I have other issues as well, equally ignored; a metabolic problem that is labelled as 'functional hypoglycemia', but I don't think it is. It could be a simple allergy, but there's no real interest in finding out. I would have thought, having participated in a number of blood tests to find out over the years, they would have found out. I have been repeatedly, alarmingly so in fact, told I'm NOT diabetic. Maybe I am, maybe they are wrong, though that would be a staggering level of incompetence. All I know is that I have a short fuse when it comes to hunger and that, when I get hungry, it needs to be sated or I feel very dodgy. The frequency with which this happens during the day can vary quite considerably. The upshot is that, in the workplace, I would struggle. If I were my own boss or working for home in some capacity (no help with that of course) it would be easier. These subtle realities are lost on all concerned. 


2 comments:

  1. Hello Again,

    It's awful being in 'limbo land'; it's not that you want a label, but a diagnosis can result in more support (well, you'd think so).

    I'm 19 years in and counting. In the beginning my legs were going from under me. I told the neurologists about this on many occasions. I realised over time that this was 'jerking' and that it was affecting my jaw and other parts of my body. I again raised this with neurologists, but they just shrugged. Over time, I've fallen really badly, on a road crossing, a car park, on the concrete path outside and downstairs a couple of years back; luckily I apparently have strong bones so I 'bounce', but the soft tissue damage takes much longer to heal than a break. Anyway, the last appointment that I had with my G.P. I again raised the issue of the jerking, 'oh, there's something you can take to help with that'!

    So for 19 years I've had my life put in jeopardy because so called 'specialists' didn't seem to know about Myoclonic Jerking, which is apparently a common symptom in neurological diseases! I give up I really do!

    As for the difficulties that you have faced, the fact is that it does impact on your ability to function in a working situation. I realise that there are many disabled people who are in work; I was one of them. Some people may have lost the use of their legs; there was such a woman in a company that I worked for, but I only use a wheelchair if I go out. People may say 'well you're obviously not as disabled as that woman over there, so you could in fact work.' The thing is though, that woman didn't suffer debilitating fatigue.
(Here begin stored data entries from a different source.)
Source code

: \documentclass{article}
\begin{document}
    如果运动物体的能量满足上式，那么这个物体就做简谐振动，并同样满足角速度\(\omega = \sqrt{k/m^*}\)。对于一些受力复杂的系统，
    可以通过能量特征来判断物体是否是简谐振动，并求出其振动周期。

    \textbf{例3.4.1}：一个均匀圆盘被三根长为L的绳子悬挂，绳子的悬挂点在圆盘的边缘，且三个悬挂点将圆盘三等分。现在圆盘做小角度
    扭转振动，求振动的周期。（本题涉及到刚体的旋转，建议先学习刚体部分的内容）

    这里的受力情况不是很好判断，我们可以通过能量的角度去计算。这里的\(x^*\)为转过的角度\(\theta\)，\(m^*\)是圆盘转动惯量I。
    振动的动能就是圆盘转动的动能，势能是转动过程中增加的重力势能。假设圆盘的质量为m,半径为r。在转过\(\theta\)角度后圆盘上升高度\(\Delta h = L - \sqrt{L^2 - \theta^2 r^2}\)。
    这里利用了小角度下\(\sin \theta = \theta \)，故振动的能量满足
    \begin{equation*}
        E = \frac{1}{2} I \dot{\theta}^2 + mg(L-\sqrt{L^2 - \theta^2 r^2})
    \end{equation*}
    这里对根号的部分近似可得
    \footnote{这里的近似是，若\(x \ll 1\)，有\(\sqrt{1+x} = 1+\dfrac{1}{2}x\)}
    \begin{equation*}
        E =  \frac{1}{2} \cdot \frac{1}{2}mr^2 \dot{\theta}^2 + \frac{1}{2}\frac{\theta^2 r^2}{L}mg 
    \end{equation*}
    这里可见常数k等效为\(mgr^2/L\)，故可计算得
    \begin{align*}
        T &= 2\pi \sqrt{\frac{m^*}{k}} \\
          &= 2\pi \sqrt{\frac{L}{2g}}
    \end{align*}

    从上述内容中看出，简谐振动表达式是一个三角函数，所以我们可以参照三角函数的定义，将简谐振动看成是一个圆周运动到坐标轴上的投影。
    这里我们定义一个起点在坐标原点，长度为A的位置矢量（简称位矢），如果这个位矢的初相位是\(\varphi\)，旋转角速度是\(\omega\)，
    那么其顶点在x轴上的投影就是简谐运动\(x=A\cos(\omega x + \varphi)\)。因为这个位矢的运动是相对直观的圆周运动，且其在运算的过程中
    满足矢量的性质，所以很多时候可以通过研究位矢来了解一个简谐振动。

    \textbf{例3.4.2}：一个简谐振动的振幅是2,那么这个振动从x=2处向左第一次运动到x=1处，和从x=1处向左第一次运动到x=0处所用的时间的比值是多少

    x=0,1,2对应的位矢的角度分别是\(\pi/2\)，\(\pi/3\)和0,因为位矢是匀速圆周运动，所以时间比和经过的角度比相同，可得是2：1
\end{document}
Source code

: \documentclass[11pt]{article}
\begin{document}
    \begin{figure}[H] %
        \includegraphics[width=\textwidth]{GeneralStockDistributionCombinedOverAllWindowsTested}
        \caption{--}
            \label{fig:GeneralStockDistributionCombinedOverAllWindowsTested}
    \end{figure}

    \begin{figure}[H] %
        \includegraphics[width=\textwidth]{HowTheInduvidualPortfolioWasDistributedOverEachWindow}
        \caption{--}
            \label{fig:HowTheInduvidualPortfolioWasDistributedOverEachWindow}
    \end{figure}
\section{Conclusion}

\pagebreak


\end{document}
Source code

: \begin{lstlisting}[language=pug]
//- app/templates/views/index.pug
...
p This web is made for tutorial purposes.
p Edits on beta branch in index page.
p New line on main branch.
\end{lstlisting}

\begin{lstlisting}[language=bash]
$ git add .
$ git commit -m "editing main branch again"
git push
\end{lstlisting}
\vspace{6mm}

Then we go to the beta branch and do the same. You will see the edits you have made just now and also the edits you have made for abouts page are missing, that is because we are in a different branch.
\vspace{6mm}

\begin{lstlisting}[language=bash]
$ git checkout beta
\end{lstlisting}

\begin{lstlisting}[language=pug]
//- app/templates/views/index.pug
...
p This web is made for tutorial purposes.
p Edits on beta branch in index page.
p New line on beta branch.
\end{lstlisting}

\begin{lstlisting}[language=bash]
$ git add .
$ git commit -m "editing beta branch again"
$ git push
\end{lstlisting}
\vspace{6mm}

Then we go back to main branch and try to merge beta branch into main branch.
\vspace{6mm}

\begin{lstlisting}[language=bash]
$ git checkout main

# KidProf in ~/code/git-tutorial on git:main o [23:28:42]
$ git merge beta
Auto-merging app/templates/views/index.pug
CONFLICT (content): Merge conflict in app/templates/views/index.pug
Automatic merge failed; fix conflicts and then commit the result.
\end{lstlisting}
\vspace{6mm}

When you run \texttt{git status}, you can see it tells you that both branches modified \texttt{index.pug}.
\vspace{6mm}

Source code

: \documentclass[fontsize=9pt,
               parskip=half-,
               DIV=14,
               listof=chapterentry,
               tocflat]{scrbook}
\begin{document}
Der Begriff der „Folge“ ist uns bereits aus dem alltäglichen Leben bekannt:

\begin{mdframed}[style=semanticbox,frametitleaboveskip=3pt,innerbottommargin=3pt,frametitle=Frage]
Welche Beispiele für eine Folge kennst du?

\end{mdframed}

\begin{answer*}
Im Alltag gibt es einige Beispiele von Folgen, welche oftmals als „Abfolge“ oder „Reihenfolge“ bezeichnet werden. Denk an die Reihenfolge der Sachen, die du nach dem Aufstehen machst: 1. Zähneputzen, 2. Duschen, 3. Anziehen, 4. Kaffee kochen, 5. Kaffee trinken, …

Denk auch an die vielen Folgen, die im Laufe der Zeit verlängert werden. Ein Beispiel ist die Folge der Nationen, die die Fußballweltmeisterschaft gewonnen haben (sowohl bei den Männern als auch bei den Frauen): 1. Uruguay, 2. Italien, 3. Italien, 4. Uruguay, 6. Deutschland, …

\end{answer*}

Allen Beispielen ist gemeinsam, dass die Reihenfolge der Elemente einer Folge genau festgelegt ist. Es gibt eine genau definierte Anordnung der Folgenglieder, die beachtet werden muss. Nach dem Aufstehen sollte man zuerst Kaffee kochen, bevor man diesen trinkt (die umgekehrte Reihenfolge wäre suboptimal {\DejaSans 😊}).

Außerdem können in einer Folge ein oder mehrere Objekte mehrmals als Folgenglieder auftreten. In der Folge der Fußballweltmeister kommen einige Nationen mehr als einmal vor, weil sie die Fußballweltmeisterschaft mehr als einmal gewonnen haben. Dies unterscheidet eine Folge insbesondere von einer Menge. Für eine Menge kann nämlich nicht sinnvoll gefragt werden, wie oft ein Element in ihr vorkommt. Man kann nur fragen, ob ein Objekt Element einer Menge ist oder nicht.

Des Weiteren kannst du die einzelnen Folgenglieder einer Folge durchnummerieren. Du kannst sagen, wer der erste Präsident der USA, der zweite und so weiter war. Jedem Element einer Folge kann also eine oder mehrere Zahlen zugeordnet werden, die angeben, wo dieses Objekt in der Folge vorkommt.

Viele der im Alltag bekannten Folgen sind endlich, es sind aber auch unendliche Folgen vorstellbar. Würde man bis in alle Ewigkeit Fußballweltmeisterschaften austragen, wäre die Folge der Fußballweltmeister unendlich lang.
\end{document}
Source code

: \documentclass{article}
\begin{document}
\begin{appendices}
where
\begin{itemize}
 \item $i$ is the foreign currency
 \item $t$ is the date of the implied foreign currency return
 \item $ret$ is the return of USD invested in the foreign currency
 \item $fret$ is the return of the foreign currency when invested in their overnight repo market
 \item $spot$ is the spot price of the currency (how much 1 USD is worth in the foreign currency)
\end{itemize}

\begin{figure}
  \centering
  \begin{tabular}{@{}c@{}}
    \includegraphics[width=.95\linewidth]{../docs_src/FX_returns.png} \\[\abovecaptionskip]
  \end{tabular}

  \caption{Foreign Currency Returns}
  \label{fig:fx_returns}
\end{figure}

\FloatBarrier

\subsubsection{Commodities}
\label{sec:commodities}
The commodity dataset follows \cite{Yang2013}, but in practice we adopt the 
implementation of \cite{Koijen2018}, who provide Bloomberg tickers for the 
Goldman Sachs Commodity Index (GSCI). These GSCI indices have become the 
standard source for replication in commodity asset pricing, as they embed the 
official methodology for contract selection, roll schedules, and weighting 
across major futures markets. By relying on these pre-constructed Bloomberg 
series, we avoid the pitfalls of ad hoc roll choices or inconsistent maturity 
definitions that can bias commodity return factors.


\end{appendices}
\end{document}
I've worked whilst in a lot of pain; you do get used to it over time, but working with extreme fatigue is impossible.

    So that one health problem scuppers my ability to work, just a simple thing as fatigue. This is what is not considered, understood or allowed for, like your problem, that makes it just as difficult for you to work in a normal workplace situation.

    And obviously, they're so willing to help you that you've been waiting months to see this 'work psychologist'. Well, we know that many aren't there to really help, other than 'help' you to stop receiving benefits.

    Hope that you managed to get your appointment soon, and it actually does help.

    ReplyDelete
  2. Hello.

    Your situation sounds worse than mine. I'm not in danger of physical damage from accidents so that's a much more serious issue. Which is why I always counsel against comparisons. Everyone's problems are serious (within reason) to their own experience and consequently playing people off against each other achieves nothing. Anyone who needs help, whoever they may be, should be able to access it, without judgement or too much struggle.

    Fortunately for me I think the GP is staarting to come around. I've given up on the Work Psychologist and I've explained how useless she is to the GP. I still have no idea what the Work Psychology department are intended for, but I'm sure it's something sinister. I imagine it's essentially a nudge unit affair: to convince people they are better off ignoring their problems and getting to work. These peopl are part of the system, and thus part of the problem.

    Unfortunately there is a real reluctance, from all quarters, to addressing these issues. Any attempt to get a diagnosis or some acknowledgement of the issues one faces seems to attract criticism and accusations of indolence.

    That has to change; thanks for the reply. Good luck.